Roy R. Charles Center

University Teaching Project

The strategies and techniques that promote learning in students also promote learning in faculty: that is the proposition that underlies the University Teaching Project at the College of William and Mary. If student learning is to become more active, more critical and synthetic, and more cooperative, then faculty need a dynamic teaching development program that has these same qualities.

The William and Mary faculty has made a concerted effort over the past ten years to rethink and renew the undergraduate program in such a way as to help students move from being passive consumers of knowledge to being active creators of knowledge. We have made progress toward achieving this goal by dramatically expanding our undergraduate research program (which now funds over 350 student projects each Summer), and by instituting a completely new curriculum that includes required freshman seminars and upper-division small class experiences.

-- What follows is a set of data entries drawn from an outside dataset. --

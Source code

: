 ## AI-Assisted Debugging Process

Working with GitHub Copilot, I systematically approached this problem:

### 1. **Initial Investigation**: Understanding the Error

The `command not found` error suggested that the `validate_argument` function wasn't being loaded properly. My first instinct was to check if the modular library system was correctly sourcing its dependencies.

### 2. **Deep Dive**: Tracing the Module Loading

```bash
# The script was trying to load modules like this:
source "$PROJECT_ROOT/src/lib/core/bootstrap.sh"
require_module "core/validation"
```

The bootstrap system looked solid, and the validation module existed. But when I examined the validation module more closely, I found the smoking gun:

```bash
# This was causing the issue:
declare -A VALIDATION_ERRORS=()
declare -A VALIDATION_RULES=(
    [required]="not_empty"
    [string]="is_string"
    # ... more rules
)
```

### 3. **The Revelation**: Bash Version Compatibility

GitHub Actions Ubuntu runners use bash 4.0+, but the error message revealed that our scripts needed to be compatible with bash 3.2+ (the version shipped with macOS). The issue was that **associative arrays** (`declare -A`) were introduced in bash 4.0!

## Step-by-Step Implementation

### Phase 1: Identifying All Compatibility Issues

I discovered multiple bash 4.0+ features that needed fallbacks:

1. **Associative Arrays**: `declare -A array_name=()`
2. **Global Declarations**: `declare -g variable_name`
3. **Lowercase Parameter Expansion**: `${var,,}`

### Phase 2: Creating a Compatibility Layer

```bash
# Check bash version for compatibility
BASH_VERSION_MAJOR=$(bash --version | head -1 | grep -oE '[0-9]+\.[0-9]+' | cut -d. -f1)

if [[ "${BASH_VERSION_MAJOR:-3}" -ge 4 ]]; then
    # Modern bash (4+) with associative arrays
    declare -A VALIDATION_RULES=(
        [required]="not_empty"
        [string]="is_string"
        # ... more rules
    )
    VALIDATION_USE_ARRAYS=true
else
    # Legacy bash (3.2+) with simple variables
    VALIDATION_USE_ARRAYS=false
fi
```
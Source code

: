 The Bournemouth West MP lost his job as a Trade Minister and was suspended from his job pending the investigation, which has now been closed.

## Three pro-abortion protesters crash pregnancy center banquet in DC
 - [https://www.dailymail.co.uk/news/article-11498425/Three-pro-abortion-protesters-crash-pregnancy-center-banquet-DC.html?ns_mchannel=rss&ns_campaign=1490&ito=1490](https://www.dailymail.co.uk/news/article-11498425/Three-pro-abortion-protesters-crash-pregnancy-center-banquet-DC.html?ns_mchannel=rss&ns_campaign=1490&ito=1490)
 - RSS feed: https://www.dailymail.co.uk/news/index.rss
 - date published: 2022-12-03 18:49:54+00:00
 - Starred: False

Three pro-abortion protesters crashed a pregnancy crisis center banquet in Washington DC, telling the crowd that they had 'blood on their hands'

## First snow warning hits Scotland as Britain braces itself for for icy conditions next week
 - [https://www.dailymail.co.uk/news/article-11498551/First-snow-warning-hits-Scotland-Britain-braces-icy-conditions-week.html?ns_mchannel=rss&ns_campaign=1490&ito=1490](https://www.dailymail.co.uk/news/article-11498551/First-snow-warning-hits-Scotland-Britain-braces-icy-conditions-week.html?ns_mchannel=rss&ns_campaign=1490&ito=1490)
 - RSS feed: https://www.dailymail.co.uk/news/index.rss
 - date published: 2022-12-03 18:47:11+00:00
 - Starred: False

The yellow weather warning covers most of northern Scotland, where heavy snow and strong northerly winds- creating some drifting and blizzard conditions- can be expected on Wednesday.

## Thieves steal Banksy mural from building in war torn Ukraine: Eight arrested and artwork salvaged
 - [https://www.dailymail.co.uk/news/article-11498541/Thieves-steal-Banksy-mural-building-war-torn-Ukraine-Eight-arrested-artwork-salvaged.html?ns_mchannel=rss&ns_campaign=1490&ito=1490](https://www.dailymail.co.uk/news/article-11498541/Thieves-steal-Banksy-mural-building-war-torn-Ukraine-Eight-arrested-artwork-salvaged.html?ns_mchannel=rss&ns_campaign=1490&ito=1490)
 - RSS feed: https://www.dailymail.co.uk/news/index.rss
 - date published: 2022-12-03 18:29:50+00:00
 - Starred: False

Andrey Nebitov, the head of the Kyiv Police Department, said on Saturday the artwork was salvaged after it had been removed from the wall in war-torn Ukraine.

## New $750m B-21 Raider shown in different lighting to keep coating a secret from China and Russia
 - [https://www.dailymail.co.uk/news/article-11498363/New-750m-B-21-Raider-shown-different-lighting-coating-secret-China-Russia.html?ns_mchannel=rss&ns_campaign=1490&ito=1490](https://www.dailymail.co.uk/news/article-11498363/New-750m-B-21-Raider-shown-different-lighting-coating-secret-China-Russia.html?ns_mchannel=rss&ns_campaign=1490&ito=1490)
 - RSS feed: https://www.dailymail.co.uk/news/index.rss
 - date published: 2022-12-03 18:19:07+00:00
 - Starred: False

But until the University Teaching Project was instituted in 1994 we lacked a faculty development program that could help faculty expand their teaching methods to include techniques that are more in line with our new goals for student learning. Many teaching programs at other schools follow what might be called the "expert model," where purported pedagogical specialists dispense their wisdom to a passive audience of faculty. Our Teaching Project follows what we call the "collegial model," where faculty learn from each other's insights and experience in the classroom, often working in the same kind of flexible small-group settings that foster student learning. In short, the University Teaching Project models good teaching practices at the same time that it institutionalizes a dialogue on good teaching practices across campus.